[Records for the task Boundary: Start]
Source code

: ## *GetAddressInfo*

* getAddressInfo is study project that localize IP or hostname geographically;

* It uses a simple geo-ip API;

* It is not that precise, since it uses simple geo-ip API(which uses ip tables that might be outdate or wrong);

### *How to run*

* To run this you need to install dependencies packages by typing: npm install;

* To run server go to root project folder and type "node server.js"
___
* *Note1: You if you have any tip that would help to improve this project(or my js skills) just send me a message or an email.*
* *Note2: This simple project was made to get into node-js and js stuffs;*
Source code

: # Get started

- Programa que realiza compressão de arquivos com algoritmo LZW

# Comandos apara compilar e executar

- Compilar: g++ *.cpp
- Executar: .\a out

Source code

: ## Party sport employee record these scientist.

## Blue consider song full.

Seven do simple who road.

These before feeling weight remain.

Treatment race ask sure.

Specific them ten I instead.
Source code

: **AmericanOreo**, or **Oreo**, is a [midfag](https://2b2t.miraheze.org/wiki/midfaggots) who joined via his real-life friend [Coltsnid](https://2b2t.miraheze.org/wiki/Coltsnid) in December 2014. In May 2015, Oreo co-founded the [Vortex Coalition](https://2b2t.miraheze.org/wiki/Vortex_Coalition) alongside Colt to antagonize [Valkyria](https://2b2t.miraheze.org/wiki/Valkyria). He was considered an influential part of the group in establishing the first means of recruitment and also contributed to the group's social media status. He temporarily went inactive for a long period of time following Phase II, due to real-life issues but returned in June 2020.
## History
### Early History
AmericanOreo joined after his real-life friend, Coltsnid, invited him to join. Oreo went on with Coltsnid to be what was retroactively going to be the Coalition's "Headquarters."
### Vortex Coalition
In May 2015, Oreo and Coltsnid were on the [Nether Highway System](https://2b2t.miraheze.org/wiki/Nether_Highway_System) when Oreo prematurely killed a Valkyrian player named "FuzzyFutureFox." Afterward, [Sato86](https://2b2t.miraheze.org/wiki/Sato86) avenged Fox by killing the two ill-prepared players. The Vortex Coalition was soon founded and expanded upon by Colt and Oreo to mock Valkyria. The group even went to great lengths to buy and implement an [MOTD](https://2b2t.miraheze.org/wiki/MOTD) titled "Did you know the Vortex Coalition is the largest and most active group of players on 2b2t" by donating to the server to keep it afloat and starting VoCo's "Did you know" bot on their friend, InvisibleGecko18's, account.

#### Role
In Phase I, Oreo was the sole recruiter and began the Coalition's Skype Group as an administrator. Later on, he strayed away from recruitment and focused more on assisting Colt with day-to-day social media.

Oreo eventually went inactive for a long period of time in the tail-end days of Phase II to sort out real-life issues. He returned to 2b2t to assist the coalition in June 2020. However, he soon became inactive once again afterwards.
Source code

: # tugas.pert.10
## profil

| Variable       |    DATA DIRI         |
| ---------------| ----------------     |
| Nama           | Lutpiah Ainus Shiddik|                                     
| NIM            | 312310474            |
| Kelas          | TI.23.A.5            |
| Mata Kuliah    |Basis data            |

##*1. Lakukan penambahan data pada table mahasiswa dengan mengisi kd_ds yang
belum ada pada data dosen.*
[Records for the task Boundary: End]
[Records for the task Boundary: Start]
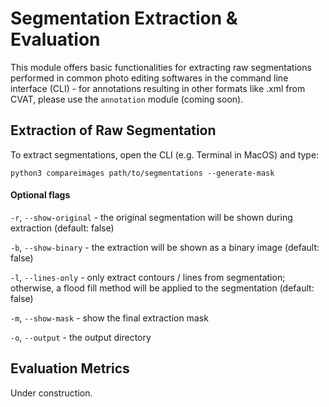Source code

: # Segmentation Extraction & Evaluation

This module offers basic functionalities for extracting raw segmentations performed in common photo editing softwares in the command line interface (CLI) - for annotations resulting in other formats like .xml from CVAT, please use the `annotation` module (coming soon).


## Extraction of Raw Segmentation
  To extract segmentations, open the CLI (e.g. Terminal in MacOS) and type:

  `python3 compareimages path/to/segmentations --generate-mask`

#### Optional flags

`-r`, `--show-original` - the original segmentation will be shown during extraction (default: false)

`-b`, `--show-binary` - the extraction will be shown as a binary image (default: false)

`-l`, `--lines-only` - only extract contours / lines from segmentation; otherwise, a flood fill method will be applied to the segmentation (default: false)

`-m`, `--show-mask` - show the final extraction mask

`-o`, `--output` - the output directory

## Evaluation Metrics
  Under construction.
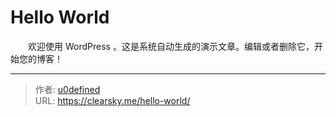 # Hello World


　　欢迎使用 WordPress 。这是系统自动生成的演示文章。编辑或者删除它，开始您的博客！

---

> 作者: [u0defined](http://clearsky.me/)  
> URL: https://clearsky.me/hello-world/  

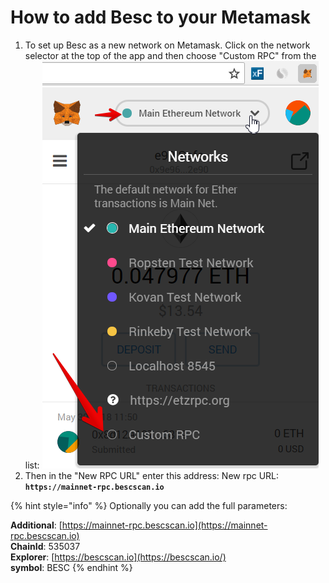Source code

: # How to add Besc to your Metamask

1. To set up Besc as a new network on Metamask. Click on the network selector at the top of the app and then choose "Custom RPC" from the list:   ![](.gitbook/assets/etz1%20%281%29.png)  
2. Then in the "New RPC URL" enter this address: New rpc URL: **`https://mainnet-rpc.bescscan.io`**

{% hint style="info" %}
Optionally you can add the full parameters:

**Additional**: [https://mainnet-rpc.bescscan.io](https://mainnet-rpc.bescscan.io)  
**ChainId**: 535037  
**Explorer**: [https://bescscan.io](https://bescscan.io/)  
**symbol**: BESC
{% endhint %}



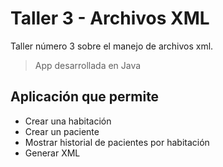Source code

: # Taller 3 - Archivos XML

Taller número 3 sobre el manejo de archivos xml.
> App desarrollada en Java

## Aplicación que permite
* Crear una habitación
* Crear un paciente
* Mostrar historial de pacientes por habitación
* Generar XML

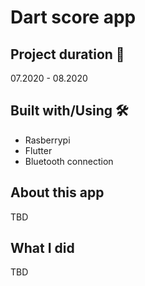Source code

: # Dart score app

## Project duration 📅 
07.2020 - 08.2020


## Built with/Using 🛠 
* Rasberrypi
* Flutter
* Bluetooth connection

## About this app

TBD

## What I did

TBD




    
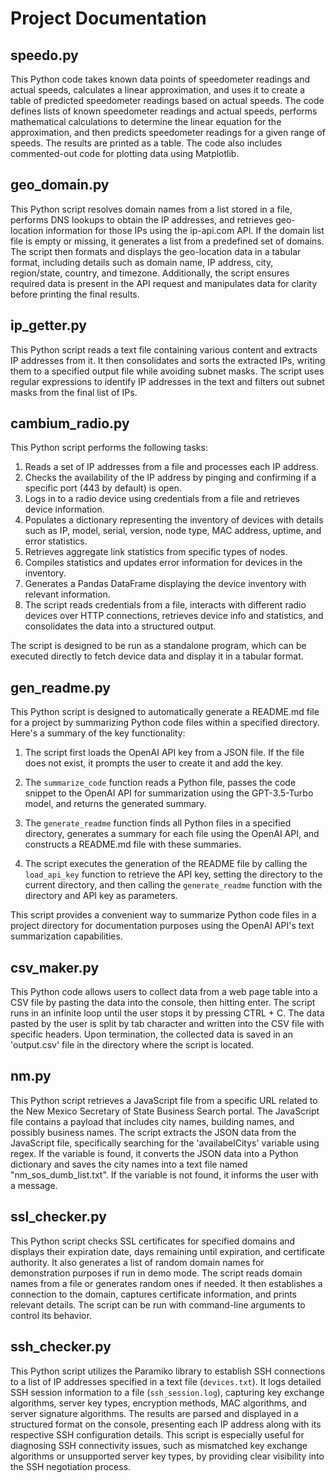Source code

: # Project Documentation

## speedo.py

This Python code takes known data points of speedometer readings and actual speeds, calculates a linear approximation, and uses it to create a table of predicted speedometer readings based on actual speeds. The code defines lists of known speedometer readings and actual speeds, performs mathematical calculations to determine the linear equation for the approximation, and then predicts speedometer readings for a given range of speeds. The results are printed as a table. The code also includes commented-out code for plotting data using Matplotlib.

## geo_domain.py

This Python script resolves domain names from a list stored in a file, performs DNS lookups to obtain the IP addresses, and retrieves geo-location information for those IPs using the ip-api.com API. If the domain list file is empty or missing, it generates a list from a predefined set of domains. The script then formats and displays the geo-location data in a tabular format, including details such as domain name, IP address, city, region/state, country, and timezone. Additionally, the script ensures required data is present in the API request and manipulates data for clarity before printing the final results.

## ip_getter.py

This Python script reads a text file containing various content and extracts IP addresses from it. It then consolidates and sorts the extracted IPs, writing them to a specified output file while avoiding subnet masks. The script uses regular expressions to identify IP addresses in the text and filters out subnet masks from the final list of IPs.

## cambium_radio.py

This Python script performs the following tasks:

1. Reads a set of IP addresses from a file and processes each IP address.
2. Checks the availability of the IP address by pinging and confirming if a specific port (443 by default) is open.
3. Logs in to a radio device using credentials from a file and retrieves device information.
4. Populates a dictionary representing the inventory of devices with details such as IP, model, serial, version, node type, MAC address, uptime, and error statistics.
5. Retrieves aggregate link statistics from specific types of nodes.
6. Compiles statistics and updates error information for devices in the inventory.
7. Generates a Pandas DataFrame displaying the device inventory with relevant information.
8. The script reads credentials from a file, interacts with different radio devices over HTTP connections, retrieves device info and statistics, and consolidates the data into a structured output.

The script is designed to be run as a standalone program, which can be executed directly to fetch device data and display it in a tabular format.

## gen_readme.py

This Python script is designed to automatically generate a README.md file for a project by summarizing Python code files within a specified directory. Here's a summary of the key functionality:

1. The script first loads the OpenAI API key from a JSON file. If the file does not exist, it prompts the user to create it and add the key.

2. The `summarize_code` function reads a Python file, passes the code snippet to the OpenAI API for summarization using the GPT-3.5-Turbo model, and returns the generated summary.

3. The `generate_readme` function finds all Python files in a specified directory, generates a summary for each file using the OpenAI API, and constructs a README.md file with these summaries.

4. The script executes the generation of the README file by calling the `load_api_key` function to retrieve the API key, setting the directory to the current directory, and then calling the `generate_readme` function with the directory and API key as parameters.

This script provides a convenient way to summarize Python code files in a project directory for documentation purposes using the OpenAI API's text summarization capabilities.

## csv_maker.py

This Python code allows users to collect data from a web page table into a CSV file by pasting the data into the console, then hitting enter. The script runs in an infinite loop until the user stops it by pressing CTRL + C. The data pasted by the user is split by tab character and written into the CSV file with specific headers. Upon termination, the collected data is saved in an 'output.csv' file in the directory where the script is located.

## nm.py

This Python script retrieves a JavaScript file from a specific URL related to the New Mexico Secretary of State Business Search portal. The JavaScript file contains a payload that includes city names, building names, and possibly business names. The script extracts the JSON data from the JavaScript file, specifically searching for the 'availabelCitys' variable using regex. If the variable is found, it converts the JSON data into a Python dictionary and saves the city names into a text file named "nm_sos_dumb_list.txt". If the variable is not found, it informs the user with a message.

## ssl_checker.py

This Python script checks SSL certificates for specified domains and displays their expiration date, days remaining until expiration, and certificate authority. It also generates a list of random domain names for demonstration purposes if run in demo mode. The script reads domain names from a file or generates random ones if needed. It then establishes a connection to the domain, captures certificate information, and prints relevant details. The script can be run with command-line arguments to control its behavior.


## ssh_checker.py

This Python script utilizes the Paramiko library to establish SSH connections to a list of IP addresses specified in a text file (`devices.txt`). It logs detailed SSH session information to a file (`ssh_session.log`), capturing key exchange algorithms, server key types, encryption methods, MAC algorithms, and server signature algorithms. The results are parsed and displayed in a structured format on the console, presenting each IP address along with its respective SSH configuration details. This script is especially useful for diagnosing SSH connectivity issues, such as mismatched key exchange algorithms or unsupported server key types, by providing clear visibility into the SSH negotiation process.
[Records for the task Boundary: End]
_Task details:_ Wherever the line holding "This Python script checks" falls in the entries above, copy exactly from it through the line holding "## ssh_checker.py", inclusive, and add nothing.

_Task response:_
This Python script checks SSL certificates for specified domains and displays their expiration date, days remaining until expiration, and certificate authority. It also generates a list of random domain names for demonstration purposes if run in demo mode. The script reads domain names from a file or generates random ones if needed. It then establishes a connection to the domain, captures certificate information, and prints relevant details. The script can be run with command-line arguments to control its behavior.


## ssh_checker.py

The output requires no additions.